#### Exercise
Go through the records line by line and work out how many lines hold the word "realizo". Answer with the number only.

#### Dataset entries
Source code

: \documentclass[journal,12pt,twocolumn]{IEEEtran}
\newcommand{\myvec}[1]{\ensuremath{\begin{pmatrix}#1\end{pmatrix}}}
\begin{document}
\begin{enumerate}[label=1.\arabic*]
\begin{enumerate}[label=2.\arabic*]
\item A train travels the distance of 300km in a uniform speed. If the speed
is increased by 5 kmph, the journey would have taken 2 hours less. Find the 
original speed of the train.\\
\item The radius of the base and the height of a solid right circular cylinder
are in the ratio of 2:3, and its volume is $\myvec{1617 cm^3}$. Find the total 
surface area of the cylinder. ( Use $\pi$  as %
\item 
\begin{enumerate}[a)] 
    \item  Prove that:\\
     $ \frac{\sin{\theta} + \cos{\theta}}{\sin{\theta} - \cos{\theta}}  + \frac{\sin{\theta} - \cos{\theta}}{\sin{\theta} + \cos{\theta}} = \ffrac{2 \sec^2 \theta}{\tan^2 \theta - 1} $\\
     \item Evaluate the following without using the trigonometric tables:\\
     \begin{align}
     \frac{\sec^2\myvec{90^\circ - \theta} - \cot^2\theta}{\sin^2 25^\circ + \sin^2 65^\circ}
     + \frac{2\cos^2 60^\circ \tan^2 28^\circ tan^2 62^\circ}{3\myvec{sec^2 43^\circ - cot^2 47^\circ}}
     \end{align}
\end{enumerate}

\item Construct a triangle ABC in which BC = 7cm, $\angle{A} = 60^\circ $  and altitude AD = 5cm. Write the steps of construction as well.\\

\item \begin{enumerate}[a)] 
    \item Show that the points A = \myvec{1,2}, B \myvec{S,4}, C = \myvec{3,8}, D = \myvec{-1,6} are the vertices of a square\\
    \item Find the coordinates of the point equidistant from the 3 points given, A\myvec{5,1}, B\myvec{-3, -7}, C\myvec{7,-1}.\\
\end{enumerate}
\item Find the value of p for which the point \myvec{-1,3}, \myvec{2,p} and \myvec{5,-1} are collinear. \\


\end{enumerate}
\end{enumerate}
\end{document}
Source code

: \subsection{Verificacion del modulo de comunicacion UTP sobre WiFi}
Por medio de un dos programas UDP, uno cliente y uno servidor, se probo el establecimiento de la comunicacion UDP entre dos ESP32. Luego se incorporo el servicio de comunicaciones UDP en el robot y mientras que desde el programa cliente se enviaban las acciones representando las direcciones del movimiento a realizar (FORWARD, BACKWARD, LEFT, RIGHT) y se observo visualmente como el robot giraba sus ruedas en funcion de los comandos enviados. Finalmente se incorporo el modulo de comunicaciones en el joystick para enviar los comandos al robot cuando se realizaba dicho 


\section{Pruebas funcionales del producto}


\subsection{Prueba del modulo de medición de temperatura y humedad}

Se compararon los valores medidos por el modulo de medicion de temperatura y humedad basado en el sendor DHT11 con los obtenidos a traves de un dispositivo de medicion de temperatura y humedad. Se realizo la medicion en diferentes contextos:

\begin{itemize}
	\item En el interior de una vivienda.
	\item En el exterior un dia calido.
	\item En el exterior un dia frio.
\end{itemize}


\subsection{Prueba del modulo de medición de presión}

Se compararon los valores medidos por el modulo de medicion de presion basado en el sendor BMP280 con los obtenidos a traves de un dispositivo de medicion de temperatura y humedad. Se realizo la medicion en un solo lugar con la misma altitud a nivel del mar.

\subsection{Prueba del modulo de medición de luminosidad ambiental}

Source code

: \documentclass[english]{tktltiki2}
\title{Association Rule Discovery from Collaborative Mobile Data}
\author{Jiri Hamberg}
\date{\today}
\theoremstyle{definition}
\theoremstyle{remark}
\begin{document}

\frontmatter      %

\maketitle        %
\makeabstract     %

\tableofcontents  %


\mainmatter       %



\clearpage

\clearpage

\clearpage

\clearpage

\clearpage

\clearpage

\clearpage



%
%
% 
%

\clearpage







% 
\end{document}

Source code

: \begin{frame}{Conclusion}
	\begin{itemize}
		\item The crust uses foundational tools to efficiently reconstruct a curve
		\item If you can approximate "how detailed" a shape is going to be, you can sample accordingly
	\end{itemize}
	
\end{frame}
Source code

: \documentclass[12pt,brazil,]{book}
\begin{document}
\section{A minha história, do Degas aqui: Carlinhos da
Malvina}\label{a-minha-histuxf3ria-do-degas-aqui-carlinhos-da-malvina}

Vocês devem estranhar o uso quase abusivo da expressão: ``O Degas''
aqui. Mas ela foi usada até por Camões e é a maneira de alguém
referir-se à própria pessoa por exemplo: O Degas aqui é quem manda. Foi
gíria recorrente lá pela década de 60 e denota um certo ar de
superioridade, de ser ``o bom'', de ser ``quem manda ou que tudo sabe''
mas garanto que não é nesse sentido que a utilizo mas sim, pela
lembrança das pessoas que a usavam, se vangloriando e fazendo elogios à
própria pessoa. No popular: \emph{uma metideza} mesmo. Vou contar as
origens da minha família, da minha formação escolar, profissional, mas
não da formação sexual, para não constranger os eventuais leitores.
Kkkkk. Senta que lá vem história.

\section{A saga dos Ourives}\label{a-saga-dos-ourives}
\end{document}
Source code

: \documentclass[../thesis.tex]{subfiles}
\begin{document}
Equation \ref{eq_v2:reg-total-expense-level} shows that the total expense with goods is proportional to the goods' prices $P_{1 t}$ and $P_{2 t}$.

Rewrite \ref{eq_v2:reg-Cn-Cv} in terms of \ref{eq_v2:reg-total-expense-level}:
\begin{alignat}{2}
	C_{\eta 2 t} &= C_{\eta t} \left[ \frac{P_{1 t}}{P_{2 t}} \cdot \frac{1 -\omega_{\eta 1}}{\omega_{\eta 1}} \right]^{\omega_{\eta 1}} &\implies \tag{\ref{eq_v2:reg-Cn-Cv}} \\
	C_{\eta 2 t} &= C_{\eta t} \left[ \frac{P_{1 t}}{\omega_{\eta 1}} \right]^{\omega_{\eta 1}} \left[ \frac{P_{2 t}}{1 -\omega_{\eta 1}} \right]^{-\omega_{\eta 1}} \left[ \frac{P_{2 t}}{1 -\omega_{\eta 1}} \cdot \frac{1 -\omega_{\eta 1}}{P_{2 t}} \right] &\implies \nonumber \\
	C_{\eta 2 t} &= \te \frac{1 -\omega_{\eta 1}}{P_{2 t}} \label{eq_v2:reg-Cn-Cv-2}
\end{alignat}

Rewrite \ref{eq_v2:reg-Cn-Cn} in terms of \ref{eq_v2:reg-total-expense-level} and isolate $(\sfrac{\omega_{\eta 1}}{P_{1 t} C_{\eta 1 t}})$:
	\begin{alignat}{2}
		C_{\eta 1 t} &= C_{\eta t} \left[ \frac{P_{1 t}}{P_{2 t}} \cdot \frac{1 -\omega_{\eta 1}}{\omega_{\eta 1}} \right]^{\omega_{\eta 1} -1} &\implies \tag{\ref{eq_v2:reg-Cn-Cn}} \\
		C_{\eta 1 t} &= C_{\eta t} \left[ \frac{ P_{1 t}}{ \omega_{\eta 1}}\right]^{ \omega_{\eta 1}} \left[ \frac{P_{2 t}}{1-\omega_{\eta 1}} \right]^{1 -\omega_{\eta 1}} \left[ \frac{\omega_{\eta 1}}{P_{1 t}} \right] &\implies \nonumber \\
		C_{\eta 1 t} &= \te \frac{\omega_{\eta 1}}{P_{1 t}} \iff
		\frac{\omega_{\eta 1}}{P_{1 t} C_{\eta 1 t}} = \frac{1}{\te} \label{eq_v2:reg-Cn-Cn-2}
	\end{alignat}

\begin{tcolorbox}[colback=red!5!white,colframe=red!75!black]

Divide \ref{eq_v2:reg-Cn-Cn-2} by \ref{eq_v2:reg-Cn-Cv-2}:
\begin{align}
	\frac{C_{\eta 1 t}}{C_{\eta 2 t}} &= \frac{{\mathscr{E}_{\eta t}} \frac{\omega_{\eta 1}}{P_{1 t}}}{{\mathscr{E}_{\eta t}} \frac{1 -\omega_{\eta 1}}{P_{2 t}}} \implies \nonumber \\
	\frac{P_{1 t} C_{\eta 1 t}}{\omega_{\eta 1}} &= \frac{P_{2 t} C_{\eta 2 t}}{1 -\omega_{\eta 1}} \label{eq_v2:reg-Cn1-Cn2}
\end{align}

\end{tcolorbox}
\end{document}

#### Answer to this task
2